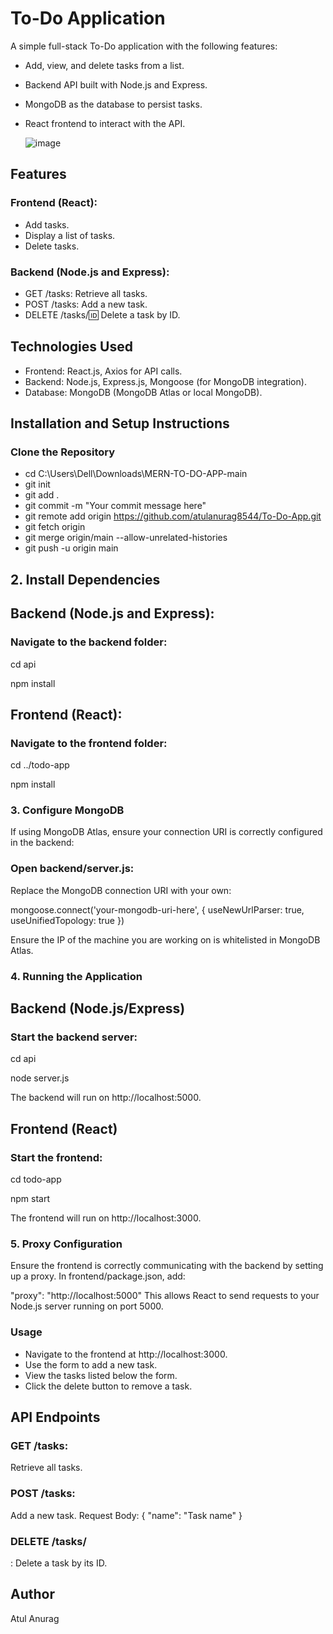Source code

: # To-Do Application
A simple full-stack To-Do application with the following features:

* Add, view, and delete tasks from a list.
* Backend API built with Node.js and Express.
* MongoDB as the database to persist tasks.
* React frontend to interact with the API.

  ![image](https://github.com/user-attachments/assets/71ccd83c-0dd5-4dec-a1d7-1a428b8d18c8)

## Features
###  Frontend (React):
* Add tasks.
* Display a list of tasks.
* Delete tasks.
###  Backend (Node.js and Express):
* GET /tasks: Retrieve all tasks.
* POST /tasks: Add a new task.
* DELETE /tasks/:id: Delete a task by ID.

## Technologies Used
* Frontend: React.js, Axios for API calls.
* Backend: Node.js, Express.js, Mongoose (for MongoDB integration).
* Database: MongoDB (MongoDB Atlas or local MongoDB).

## Installation and Setup Instructions

### Clone the Repository
 
* cd C:\Users\Dell\Downloads\MERN-TO-DO-APP-main
* git init
* git add .
* git commit -m "Your commit message here"
* git remote add origin https://github.com/atulanurag8544/To-Do-App.git
* git fetch origin
* git merge origin/main --allow-unrelated-histories  
* git push -u origin main  

   
 ## 2. Install Dependencies
 
   ## Backend (Node.js and Express):

### Navigate to the backend folder:


cd api

npm install

## Frontend (React):

### Navigate to the frontend folder:


cd ../todo-app

npm install

 ###  3. Configure MongoDB
If using MongoDB Atlas, ensure your connection URI is correctly configured in the backend:

### Open backend/server.js:

Replace the MongoDB connection URI with your own:


mongoose.connect('your-mongodb-uri-here', { useNewUrlParser: true, useUnifiedTopology: true })

Ensure the IP of the machine you are working on is whitelisted in MongoDB Atlas.

### 4. Running the Application
  ## Backend (Node.js/Express)

### Start the backend server:

cd api

node server.js

The backend will run on http://localhost:5000.

## Frontend (React)

### Start the frontend:


cd todo-app

npm start

The frontend will run on http://localhost:3000.

### 5. Proxy Configuration
   Ensure the frontend is correctly communicating with the backend by setting up a proxy. In frontend/package.json, add:


"proxy": "http://localhost:5000"
This allows React to send requests to your Node.js server running on port 5000.

### Usage
* Navigate to the frontend at http://localhost:3000.
* Use the form to add a new task.
* View the tasks listed below the form.
* Click the delete button to remove a task.
## API Endpoints
### GET /tasks:
 Retrieve all tasks.
### POST /tasks:
 Add a new task.
Request Body: { "name": "Task name" }
### DELETE /tasks/
: Delete a task by its ID.



## Author
Atul Anurag
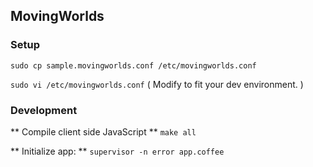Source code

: ## MovingWorlds


### Setup
`sudo cp sample.movingworlds.conf /etc/movingworlds.conf`

`sudo vi /etc/movingworlds.conf` ( Modify to fit your dev environment. )

### Development
** Compile client side JavaScript **
`make all`

** Initialize app: **
`supervisor -n error app.coffee`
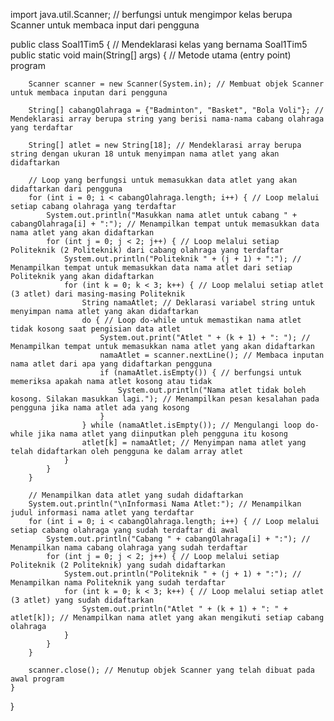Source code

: import java.util.Scanner; // berfungsi untuk mengimpor kelas berupa Scanner untuk membaca input dari pengguna

public class Soal1Tim5 { // Mendeklarasi kelas yang bernama Soal1Tim5
    public static void main(String[] args) { // Metode utama (entry point) program

        Scanner scanner = new Scanner(System.in); // Membuat objek Scanner untuk membaca inputan dari pengguna

        String[] cabangOlahraga = {"Badminton", "Basket", "Bola Voli"}; // Mendeklarasi array berupa string yang berisi nama-nama cabang olahraga yang terdaftar

        String[] atlet = new String[18]; // Mendeklarasi array berupa string dengan ukuran 18 untuk menyimpan nama atlet yang akan didaftarkan

        // Loop yang berfungsi untuk memasukkan data atlet yang akan didaftarkan dari pengguna
        for (int i = 0; i < cabangOlahraga.length; i++) { // Loop melalui setiap cabang olahraga yang terdaftar
            System.out.println("Masukkan nama atlet untuk cabang " + cabangOlahraga[i] + ":"); // Menampilkan tempat untuk memasukkan data nama atlet yang akan didaftarkan
            for (int j = 0; j < 2; j++) { // Loop melalui setiap Politeknik (2 Politeknik) dari cabang olahraga yang terdaftar
                System.out.println("Politeknik " + (j + 1) + ":"); // Menampilkan tempat untuk memasukkan data nama atlet dari setiap Politeknik yang akan didaftarkan
                for (int k = 0; k < 3; k++) { // Loop melalui setiap atlet (3 atlet) dari masing-masing Politeknik
                    String namaAtlet; // Deklarasi variabel string untuk menyimpan nama atlet yang akan didaftarkan
                    do { // Loop do-while untuk memastikan nama atlet tidak kosong saat pengisian data atlet
                        System.out.print("Atlet " + (k + 1) + ": "); // Menampilkan tempat untuk memasukkan nama atlet yang akan didaftarkan
                        namaAtlet = scanner.nextLine(); // Membaca inputan nama atlet dari apa yang didaftarkan pengguna
                        if (namaAtlet.isEmpty()) { // berfungsi untuk memeriksa apakah nama atlet kosong atau tidak
                            System.out.println("Nama atlet tidak boleh kosong. Silakan masukkan lagi."); // Menampilkan pesan kesalahan pada pengguna jika nama atlet ada yang kosong
                        }
                    } while (namaAtlet.isEmpty()); // Mengulangi loop do-while jika nama atlet yang diinputkan pleh pengguna itu kosong
                    atlet[k] = namaAtlet; // Menyimpan nama atlet yang telah didaftarkan oleh pengguna ke dalam array atlet
                }
            }
        }

        // Menampilkan data atlet yang sudah didaftarkan
        System.out.println("\nInformasi Nama Atlet:"); // Menampilkan judul informasi nama atlet yang terdaftar
        for (int i = 0; i < cabangOlahraga.length; i++) { // Loop melalui setiap cabang olahraga yang sudah terdaftar di awal
            System.out.println("Cabang " + cabangOlahraga[i] + ":"); // Menampilkan nama cabang olahraga yang sudah terdaftar
            for (int j = 0; j < 2; j++) { // Loop melalui setiap Politeknik (2 Politeknik) yang sudah didaftarkan
                System.out.println("Politeknik " + (j + 1) + ":"); // Menampilkan nama Politeknik yang sudah terdaftar
                for (int k = 0; k < 3; k++) { // Loop melalui setiap atlet (3 atlet) yang sudah didaftarkan
                    System.out.println("Atlet " + (k + 1) + ": " + atlet[k]); // Menampilkan nama atlet yang akan mengikuti setiap cabang olahraga
                }
            }
        }

        scanner.close(); // Menutup objek Scanner yang telah dibuat pada awal program 
    }
}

* * * * *

When you retype the data above, match every line exactly and leave the pictures behind.

Source code

: # To-Do Application
A simple full-stack To-Do application with the following features:

* Add, view, and delete tasks from a list.
* Backend API built with Node.js and Express.
* MongoDB as the database to persist tasks.
* React frontend to interact with the API.

  ![image](https://github.com/user-attachments/assets/71ccd83c-0dd5-4dec-a1d7-1a428b8d18c8)

## Features
###  Frontend (React):
* Add tasks.
* Display a list of tasks.
* Delete tasks.
###  Backend (Node.js and Express):
* GET /tasks: Retrieve all tasks.
* POST /tasks: Add a new task.
* DELETE /tasks/:id: Delete a task by ID.

## Technologies Used
* Frontend: React.js, Axios for API calls.
* Backend: Node.js, Express.js, Mongoose (for MongoDB integration).
* Database: MongoDB (MongoDB Atlas or local MongoDB).

## Installation and Setup Instructions

### Clone the Repository
 
* cd C:\Users\Dell\Downloads\MERN-TO-DO-APP-main
* git init
* git add .
* git commit -m "Your commit message here"
* git remote add origin https://github.com/atulanurag8544/To-Do-App.git
* git fetch origin
* git merge origin/main --allow-unrelated-histories  
* git push -u origin main  

   
 ## 2. Install Dependencies
 
   ## Backend (Node.js and Express):

### Navigate to the backend folder:


cd api

npm install

## Frontend (React):

### Navigate to the frontend folder:


cd ../todo-app

npm install

 ###  3. Configure MongoDB
If using MongoDB Atlas, ensure your connection URI is correctly configured in the backend:

### Open backend/server.js:

Replace the MongoDB connection URI with your own:


mongoose.connect('your-mongodb-uri-here', { useNewUrlParser: true, useUnifiedTopology: true })

Ensure the IP of the machine you are working on is whitelisted in MongoDB Atlas.

### 4. Running the Application
  ## Backend (Node.js/Express)

### Start the backend server:

cd api

node server.js

The backend will run on http://localhost:5000.

## Frontend (React)

### Start the frontend:


cd todo-app

npm start

The frontend will run on http://localhost:3000.

### 5. Proxy Configuration
   Ensure the frontend is correctly communicating with the backend by setting up a proxy. In frontend/package.json, add:


"proxy": "http://localhost:5000"
This allows React to send requests to your Node.js server running on port 5000.

### Usage
* Navigate to the frontend at http://localhost:3000.
* Use the form to add a new task.
* View the tasks listed below the form.
* Click the delete button to remove a task.
## API Endpoints
### GET /tasks:
 Retrieve all tasks.
### POST /tasks:
 Add a new task.
Request Body: { "name": "Task name" }
### DELETE /tasks/
: Delete a task by its ID.



## Author
Atul Anurag
Source code

: ## MovingWorlds


### Setup
`sudo cp sample.movingworlds.conf /etc/movingworlds.conf`

`sudo vi /etc/movingworlds.conf` ( Modify to fit your dev environment. )

### Development
** Compile client side JavaScript **
`make all`

** Initialize app: **
`supervisor -n error app.coffee`
Source code

: import java.util.Scanner; // berfungsi untuk mengimpor kelas berupa Scanner untuk membaca input dari pengguna

public class Soal1Tim5 { // Mendeklarasi kelas yang bernama Soal1Tim5
    public static void main(String[] args) { // Metode utama (entry point) program

        Scanner scanner = new Scanner(System.in); // Membuat objek Scanner untuk membaca inputan dari pengguna

        String[] cabangOlahraga = {"Badminton", "Basket", "Bola Voli"}; // Mendeklarasi array berupa string yang berisi nama-nama cabang olahraga yang terdaftar

        String[] atlet = new String[18]; // Mendeklarasi array berupa string dengan ukuran 18 untuk menyimpan nama atlet yang akan didaftarkan

        // Loop yang berfungsi untuk memasukkan data atlet yang akan didaftarkan dari pengguna
        for (int i = 0; i < cabangOlahraga.length; i++) { // Loop melalui setiap cabang olahraga yang terdaftar
            System.out.println("Masukkan nama atlet untuk cabang " + cabangOlahraga[i] + ":"); // Menampilkan tempat untuk memasukkan data nama atlet yang akan didaftarkan
            for (int j = 0; j < 2; j++) { // Loop melalui setiap Politeknik (2 Politeknik) dari cabang olahraga yang terdaftar
                System.out.println("Politeknik " + (j + 1) + ":"); // Menampilkan tempat untuk memasukkan data nama atlet dari setiap Politeknik yang akan didaftarkan
                for (int k = 0; k < 3; k++) { // Loop melalui setiap atlet (3 atlet) dari masing-masing Politeknik
                    String namaAtlet; // Deklarasi variabel string untuk menyimpan nama atlet yang akan didaftarkan
                    do { // Loop do-while untuk memastikan nama atlet tidak kosong saat pengisian data atlet
                        System.out.print("Atlet " + (k + 1) + ": "); // Menampilkan tempat untuk memasukkan nama atlet yang akan didaftarkan
                        namaAtlet = scanner.nextLine(); // Membaca inputan nama atlet dari apa yang didaftarkan pengguna
                        if (namaAtlet.isEmpty()) { // berfungsi untuk memeriksa apakah nama atlet kosong atau tidak
                            System.out.println("Nama atlet tidak boleh kosong. Silakan masukkan lagi."); // Menampilkan pesan kesalahan pada pengguna jika nama atlet ada yang kosong
                        }
                    } while (namaAtlet.isEmpty()); // Mengulangi loop do-while jika nama atlet yang diinputkan pleh pengguna itu kosong
                    atlet[k] = namaAtlet; // Menyimpan nama atlet yang telah didaftarkan oleh pengguna ke dalam array atlet
                }
            }
        }

        // Menampilkan data atlet yang sudah didaftarkan
        System.out.println("\nInformasi Nama Atlet:"); // Menampilkan judul informasi nama atlet yang terdaftar
        for (int i = 0; i < cabangOlahraga.length; i++) { // Loop melalui setiap cabang olahraga yang sudah terdaftar di awal
            System.out.println("Cabang " + cabangOlahraga[i] + ":"); // Menampilkan nama cabang olahraga yang sudah terdaftar
            for (int j = 0; j < 2; j++) { // Loop melalui setiap Politeknik (2 Politeknik) yang sudah didaftarkan
                System.out.println("Politeknik " + (j + 1) + ":"); // Menampilkan nama Politeknik yang sudah terdaftar
                for (int k = 0; k < 3; k++) { // Loop melalui setiap atlet (3 atlet) yang sudah didaftarkan
                    System.out.println("Atlet " + (k + 1) + ": " + atlet[k]); // Menampilkan nama atlet yang akan mengikuti setiap cabang olahraga
                }
            }
        }

        scanner.close(); // Menutup objek Scanner yang telah dibuat pada awal program 
    }
}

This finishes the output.